:: Task details ::
Lines below that include the word "state" should each be copied.

##### Input material #####

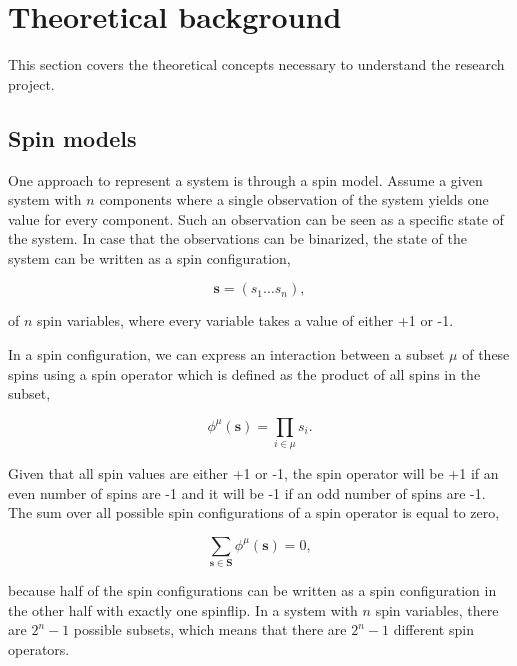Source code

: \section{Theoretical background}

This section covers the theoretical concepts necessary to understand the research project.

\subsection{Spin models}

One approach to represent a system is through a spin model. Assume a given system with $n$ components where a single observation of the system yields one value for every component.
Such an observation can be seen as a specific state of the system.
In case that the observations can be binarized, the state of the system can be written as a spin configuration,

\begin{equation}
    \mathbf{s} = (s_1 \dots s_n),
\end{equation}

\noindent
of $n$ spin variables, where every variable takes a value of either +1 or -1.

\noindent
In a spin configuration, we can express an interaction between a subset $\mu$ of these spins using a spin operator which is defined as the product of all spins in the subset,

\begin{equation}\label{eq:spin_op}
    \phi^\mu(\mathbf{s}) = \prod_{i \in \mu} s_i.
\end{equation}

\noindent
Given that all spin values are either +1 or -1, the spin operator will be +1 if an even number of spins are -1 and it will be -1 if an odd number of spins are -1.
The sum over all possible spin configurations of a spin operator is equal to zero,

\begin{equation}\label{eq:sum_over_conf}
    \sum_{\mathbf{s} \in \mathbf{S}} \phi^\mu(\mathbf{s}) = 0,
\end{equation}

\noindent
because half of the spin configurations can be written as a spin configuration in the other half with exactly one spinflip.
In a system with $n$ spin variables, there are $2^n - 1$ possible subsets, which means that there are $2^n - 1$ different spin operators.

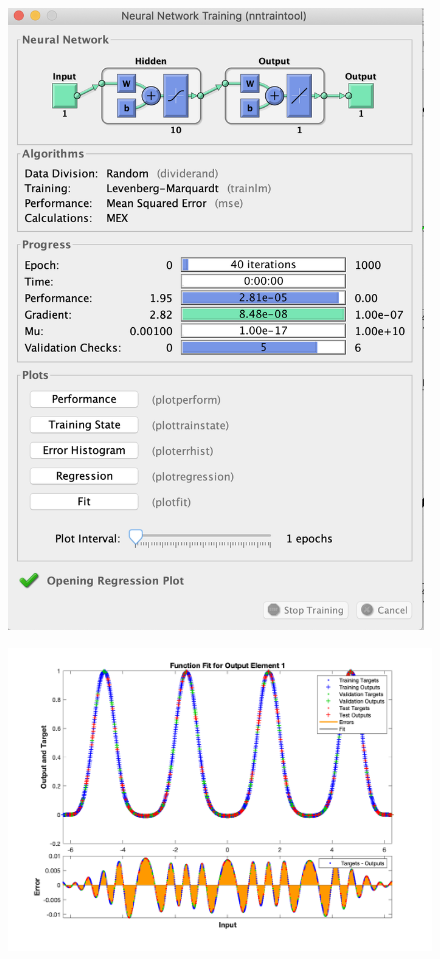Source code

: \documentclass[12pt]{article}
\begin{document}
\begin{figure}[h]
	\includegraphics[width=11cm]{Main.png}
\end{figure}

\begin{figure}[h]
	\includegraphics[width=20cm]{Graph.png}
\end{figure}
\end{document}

#####

:: Written response ::
Such an observation can be seen as a specific state of the system.
In case that the observations can be binarized, the state of the system can be written as a spin configuration,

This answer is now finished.